▶ **Required work**
The records below are to be returned exactly as written, minus their pictures.

++++

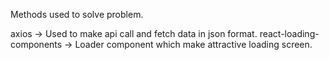 Methods used to solve problem.

axios -> Used to make api call and fetch data in json format.
react-loading-components -> Loader component which make attractive loading screen.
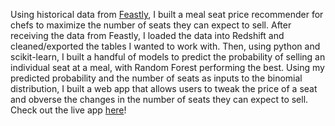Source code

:Using historical data from [Feastly](https://eatfeastly.com/), I built a meal seat price recommender for chefs to maximize the number of seats they can expect to sell. After receiving the data from Feastly, I loaded the data into Redshift and cleaned/exported the tables I wanted to work with. Then, using python and scikit-learn, I built a handful of models to predict the probability of selling an individual seat at a meal, with Random Forest performing the best. Using my predicted probability and the number of seats as inputs to the binomial distribution, I built a web app that allows users to tweak the price of a seat and obverse the changes in the number of seats they can expect to sell. Check out the live app [here](http://bit.ly/meal-pricer)!

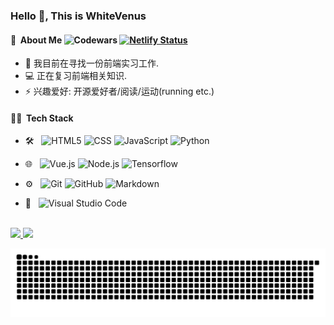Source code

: ### Hello 👋, This is WhiteVenus

#### 🤺 &nbsp;About Me ![Codewars](https://www.codewars.com/users/whitevenus/badges/micro?theme=light) [![Netlify Status](https://api.netlify.com/api/v1/badges/303c483e-fae0-4a1c-8c8a-1f7b3140091d/deploy-status)](https://app.netlify.com/sites/whitevenus-study-notes.netlify.app)

<!-- <img align="right" width="325" height="226" src="./img.jpg" /> -->

- 🔭 我目前在寻找一份前端实习工作.
- 💻 正在复习前端相关知识.
- ⚡ 兴趣爱好: 开源爱好者/阅读/运动(running etc.)

#### 🧑‍💻 &nbsp;Tech Stack
- 🛠 &nbsp;
  ![HTML5](https://img.shields.io/badge/-HTML5-333333?style=flat&logo=HTML5)
  ![CSS](https://img.shields.io/badge/-CSS-333333?style=flat&logo=CSS3&logoColor=1572B6)
  ![JavaScript](https://img.shields.io/badge/-JavaScript-333333?style=flat&logo=javascript)
  ![Python](https://img.shields.io/badge/-Python-333333?style=flat&logo=python)
  
- 🌐 &nbsp;
  ![Vue.js](https://img.shields.io/badge/-Vue.js-333333?style=flat&logo=vuedotjs)
  ![Node.js](https://img.shields.io/badge/-Node.js-333333?style=flat&logo=nodedotjs&logoColor=339933)
  ![Tensorflow](https://img.shields.io/badge/-Tensorflow-333333?style=flat&logo=tensorflow)
- ⚙️ &nbsp;
  ![Git](https://img.shields.io/badge/-Git-333333?style=flat&logo=git)
  ![GitHub](https://img.shields.io/badge/-GitHub-333333?style=flat&logo=github)
  ![Markdown](https://img.shields.io/badge/-Markdown-333333?style=flat&logo=markdown)
- 🔧 &nbsp;
  ![Visual Studio Code](https://img.shields.io/badge/-Visual%20Studio%20Code-333333?style=flat&logo=visual-studio-code&logoColor=007ACC)


<br/>

<a href="https://github.com/whitevenus">
  <img height="180em" src="https://github-readme-stats.vercel.app/api?username=whitevenus&theme=calm&show_icons=true" />
  <img height="180em" src="https://github-readme-stats.vercel.app/api/top-langs/?username=whitevenus&theme=calm&layout=compact" />
</a>

<br/>

![grid snake animation](./snake.svg)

++++

▶ **Answer section**
 Methods used to solve problem.

axios -> Used to make api call and fetch data in json format.
react-loading-components -> Loader component which make attractive loading screen.
Source code

:Using historical data from [Feastly](https://eatfeastly.com/), I built a meal seat price recommender for chefs to maximize the number of seats they can expect to sell. After receiving the data from Feastly, I loaded the data into Redshift and cleaned/exported the tables I wanted to work with. Then, using python and scikit-learn, I built a handful of models to predict the probability of selling an individual seat at a meal, with Random Forest performing the best. Using my predicted probability and the number of seats as inputs to the binomial distribution, I built a web app that allows users to tweak the price of a seat and obverse the changes in the number of seats they can expect to sell. Check out the live app [here](http://bit.ly/meal-pricer)!

Source code

: ### Hello 👋, This is WhiteVenus

#### 🤺 &nbsp;About Me ![Codewars](https://www.codewars.com/users/whitevenus/badges/micro?theme=light) [![Netlify Status](https://api.netlify.com/api/v1/badges/303c483e-fae0-4a1c-8c8a-1f7b3140091d/deploy-status)](https://app.netlify.com/sites/whitevenus-study-notes.netlify.app)

<!-- <img align="right" width="325" height="226" src="./img.jpg" /> -->

- 🔭 我目前在寻找一份前端实习工作.
- 💻 正在复习前端相关知识.
- ⚡ 兴趣爱好: 开源爱好者/阅读/运动(running etc.)

#### 🧑‍💻 &nbsp;Tech Stack
- 🛠 &nbsp;
  ![HTML5](https://img.shields.io/badge/-HTML5-333333?style=flat&logo=HTML5)
  ![CSS](https://img.shields.io/badge/-CSS-333333?style=flat&logo=CSS3&logoColor=1572B6)
  ![JavaScript](https://img.shields.io/badge/-JavaScript-333333?style=flat&logo=javascript)
  ![Python](https://img.shields.io/badge/-Python-333333?style=flat&logo=python)
  
- 🌐 &nbsp;
  ![Vue.js](https://img.shields.io/badge/-Vue.js-333333?style=flat&logo=vuedotjs)
  ![Node.js](https://img.shields.io/badge/-Node.js-333333?style=flat&logo=nodedotjs&logoColor=339933)
  ![Tensorflow](https://img.shields.io/badge/-Tensorflow-333333?style=flat&logo=tensorflow)
- ⚙️ &nbsp;
  ![Git](https://img.shields.io/badge/-Git-333333?style=flat&logo=git)
  ![GitHub](https://img.shields.io/badge/-GitHub-333333?style=flat&logo=github)
  ![Markdown](https://img.shields.io/badge/-Markdown-333333?style=flat&logo=markdown)
- 🔧 &nbsp;
  ![Visual Studio Code](https://img.shields.io/badge/-Visual%20Studio%20Code-333333?style=flat&logo=visual-studio-code&logoColor=007ACC)


<br/>

<a href="https://github.com/whitevenus">
  <img height="180em" src="https://github-readme-stats.vercel.app/api?username=whitevenus&theme=calm&show_icons=true" />
  <img height="180em" src="https://github-readme-stats.vercel.app/api/top-langs/?username=whitevenus&theme=calm&layout=compact" />
</a>

<br/>

![grid snake animation](./snake.svg)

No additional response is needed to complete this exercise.